REQUIRED WORK:
Go through the entries below and return every line that contains "task".

START RECORDS TO USE

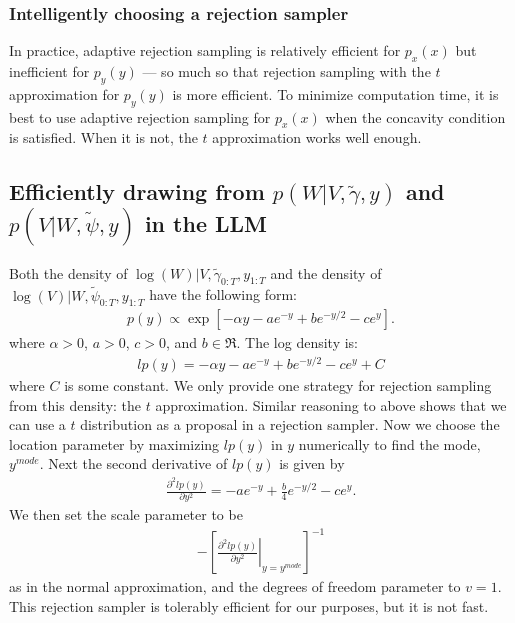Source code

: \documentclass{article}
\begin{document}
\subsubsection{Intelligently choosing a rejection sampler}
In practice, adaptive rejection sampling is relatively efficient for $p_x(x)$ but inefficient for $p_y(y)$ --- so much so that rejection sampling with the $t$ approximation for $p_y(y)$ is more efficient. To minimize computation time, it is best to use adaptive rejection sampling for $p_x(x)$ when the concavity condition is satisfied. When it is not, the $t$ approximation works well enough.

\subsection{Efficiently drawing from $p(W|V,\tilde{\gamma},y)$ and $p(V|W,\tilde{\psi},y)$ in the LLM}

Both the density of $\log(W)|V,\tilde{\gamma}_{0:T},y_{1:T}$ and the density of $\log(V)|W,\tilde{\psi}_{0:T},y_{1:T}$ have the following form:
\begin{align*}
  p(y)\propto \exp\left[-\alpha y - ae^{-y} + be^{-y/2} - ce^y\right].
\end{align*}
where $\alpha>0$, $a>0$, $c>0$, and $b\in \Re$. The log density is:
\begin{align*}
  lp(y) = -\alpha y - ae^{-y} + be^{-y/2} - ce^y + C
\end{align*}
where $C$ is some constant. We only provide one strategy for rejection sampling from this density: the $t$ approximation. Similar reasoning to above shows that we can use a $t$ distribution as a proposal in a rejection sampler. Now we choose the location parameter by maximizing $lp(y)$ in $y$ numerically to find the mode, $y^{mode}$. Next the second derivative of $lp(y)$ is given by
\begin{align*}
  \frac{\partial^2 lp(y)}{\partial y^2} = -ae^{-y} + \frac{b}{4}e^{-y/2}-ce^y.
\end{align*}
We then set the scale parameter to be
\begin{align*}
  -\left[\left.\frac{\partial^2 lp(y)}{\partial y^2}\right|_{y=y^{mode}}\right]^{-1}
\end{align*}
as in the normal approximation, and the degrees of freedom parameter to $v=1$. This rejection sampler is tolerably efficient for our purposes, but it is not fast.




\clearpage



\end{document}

END RECORDS TO USE
START RECORDS TO USE

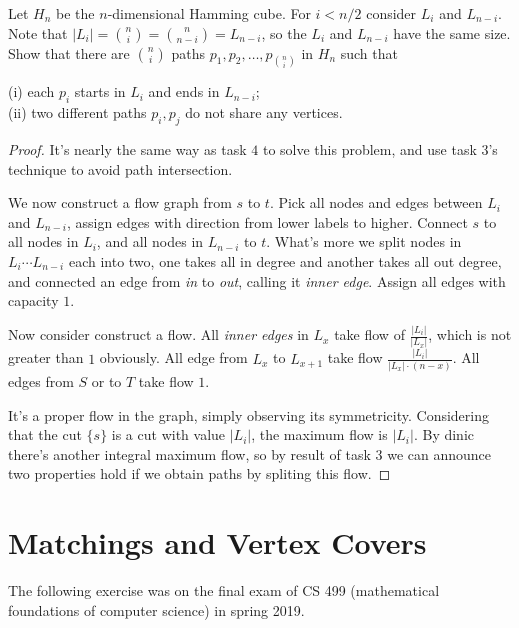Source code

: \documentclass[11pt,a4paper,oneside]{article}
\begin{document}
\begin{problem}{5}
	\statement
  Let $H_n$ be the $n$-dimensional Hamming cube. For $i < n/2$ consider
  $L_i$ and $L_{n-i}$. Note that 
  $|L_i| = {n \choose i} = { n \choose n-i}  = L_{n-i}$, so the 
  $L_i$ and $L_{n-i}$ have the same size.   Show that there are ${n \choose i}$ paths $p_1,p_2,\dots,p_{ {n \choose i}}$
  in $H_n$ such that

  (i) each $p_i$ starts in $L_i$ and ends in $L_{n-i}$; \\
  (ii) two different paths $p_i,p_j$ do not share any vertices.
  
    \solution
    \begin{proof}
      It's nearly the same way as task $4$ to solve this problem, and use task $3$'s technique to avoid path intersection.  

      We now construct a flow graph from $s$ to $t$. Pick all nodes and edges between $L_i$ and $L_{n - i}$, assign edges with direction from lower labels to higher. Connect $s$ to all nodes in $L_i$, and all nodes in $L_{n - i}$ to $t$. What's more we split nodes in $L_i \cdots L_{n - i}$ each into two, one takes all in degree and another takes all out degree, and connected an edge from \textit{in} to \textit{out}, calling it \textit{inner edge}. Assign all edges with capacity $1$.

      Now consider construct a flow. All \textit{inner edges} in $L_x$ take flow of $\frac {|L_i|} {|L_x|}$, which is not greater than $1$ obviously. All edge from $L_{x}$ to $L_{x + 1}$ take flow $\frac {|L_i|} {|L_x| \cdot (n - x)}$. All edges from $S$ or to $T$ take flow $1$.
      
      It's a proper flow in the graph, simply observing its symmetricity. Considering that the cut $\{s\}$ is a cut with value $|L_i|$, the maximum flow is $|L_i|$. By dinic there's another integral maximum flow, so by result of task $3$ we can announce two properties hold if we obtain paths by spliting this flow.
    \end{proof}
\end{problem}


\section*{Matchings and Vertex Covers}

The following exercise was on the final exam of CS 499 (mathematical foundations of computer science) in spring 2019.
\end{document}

END RECORDS TO USE
START RECORDS TO USE

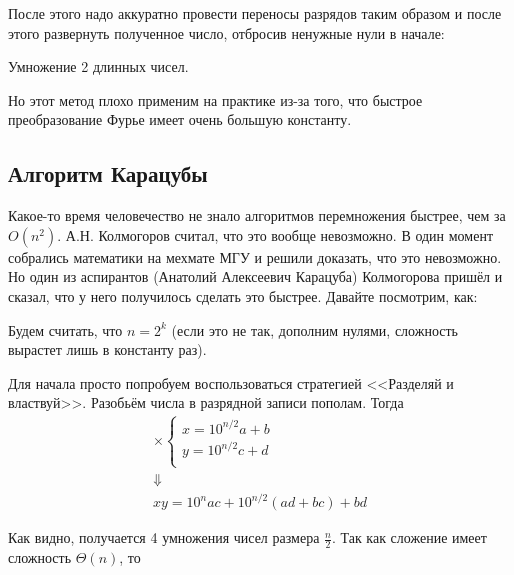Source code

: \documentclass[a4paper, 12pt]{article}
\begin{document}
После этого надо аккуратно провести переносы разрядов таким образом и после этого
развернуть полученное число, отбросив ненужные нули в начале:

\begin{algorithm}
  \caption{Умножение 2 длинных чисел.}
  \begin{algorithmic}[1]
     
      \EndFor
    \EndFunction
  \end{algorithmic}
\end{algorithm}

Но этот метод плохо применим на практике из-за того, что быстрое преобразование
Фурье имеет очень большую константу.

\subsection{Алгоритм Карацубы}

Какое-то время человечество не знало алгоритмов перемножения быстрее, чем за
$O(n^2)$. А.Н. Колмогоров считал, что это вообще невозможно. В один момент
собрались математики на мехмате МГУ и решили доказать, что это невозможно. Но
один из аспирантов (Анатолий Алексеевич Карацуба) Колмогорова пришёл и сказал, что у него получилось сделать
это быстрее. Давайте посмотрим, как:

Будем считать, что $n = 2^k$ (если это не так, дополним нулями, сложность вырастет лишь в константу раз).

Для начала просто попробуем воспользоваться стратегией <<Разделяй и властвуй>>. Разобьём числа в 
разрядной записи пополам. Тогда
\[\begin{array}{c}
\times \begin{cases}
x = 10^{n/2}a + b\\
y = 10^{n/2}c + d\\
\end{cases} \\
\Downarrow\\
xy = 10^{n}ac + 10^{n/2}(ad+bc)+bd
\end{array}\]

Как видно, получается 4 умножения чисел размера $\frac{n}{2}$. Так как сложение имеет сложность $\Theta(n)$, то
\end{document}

END RECORDS TO USE

EXERCISE RESPONSE:
      It's nearly the same way as task $4$ to solve this problem, and use task $3$'s technique to avoid path intersection.  
      It's a proper flow in the graph, simply observing its symmetricity. Considering that the cut $\{s\}$ is a cut with value $|L_i|$, the maximum flow is $|L_i|$. By dinic there's another integral maximum flow, so by result of task $3$ we can announce two properties hold if we obtain paths by spliting this flow.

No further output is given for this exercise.